Now that marijuana has been legalized, there are questions about what it might look like here in East Greenwich.
The state commission will be designating where in 6 zones the 24 pot shops will go (there are medical marijuana dispensaries in Providence, Warwick and Portsmouth now, with six more in the planning stages). Each community is an “opt in” for a shop unless it holds a referendum and local voters decide they do not want one. There are financial repercussions. If a community says it does not want a marijuana store in their community, they will not receive any revenue from the state tax on marijuana sales. All other communities will get some of the tax receipts, with an additional 3 percent for those communities that actually end up with a store.
The Town Council will be discussing whether or not to put a referendum on the November ballot at their meeting Monday, June 13, according to Mark Schwager. They will also address possible zoning changes.

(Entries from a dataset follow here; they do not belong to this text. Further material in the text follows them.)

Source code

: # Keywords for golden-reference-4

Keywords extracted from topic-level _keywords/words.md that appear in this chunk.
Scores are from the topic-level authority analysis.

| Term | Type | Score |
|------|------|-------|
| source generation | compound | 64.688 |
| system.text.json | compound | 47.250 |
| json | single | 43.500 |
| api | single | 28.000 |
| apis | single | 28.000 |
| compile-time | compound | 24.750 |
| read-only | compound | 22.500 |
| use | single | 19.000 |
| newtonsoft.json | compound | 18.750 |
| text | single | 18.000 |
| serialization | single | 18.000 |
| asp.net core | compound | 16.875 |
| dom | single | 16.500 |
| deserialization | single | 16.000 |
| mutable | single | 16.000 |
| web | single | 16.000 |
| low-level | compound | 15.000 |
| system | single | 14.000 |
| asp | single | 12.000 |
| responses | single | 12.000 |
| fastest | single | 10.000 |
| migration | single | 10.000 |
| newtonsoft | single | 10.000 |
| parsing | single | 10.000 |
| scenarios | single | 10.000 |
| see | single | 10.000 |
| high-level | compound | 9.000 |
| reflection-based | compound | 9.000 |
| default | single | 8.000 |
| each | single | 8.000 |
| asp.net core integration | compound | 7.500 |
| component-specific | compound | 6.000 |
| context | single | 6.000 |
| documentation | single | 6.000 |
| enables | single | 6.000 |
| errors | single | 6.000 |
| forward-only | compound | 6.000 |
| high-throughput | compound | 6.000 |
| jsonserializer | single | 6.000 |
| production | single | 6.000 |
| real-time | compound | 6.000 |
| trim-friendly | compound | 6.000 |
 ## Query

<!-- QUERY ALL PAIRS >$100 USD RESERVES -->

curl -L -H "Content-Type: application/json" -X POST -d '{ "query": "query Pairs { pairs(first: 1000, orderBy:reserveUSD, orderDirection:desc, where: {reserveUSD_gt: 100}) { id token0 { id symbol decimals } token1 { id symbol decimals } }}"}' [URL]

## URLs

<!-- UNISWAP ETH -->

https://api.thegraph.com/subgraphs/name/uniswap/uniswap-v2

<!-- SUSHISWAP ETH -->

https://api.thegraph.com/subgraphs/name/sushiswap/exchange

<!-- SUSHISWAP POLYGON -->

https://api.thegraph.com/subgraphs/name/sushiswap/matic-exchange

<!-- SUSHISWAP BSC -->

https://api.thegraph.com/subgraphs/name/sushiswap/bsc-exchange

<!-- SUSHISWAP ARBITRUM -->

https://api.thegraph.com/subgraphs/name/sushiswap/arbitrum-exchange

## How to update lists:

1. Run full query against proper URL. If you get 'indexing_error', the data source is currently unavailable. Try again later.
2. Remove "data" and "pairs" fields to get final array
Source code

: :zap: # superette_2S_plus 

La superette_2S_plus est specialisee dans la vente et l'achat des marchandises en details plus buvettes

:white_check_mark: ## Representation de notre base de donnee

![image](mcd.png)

“Do nothing and we are automatically in the pool for potential recipients of a license but that doesn’t mean the community will get a license,” said Town Manager Andy Nota. “The greatest amount of revenue comes to communities with a store in your town.”
East Greenwich could vote against having a store, he said, but “we’re a little, tiny state. We have neighbors really close by. We’re going to be affected no matter what. The result of it being everywhere else in the state, we’re still going to have the challenges.”
The town’s drug and youth counselor, Bob Houghtaling, framed the town’s decision as a moral issue.
“Do you want to benefit financially from situations that haven’t been fully thought out?” he said. To the argument that they are selling it in Warwick so why not sell it in East Greenwich, he said,
“That’s like saying, if you’re a parent, and Mrs. Johnson’s going to allow the drinking party, are you going to do it to be the cool one? I think you stand for something.”
Houghtaling said he is glad to see the decriminalization of marijuana, noting the vast numbers of people, often people of color, who have been incarcerated for pot-related offenses over the years. But, he said, “I think we rushed [legalization] a little bit by not factoring in additional safety measures. Some of the major concerns I have about marijuana is highway safety and a minimization of its potency and some of the messages it gives young people.”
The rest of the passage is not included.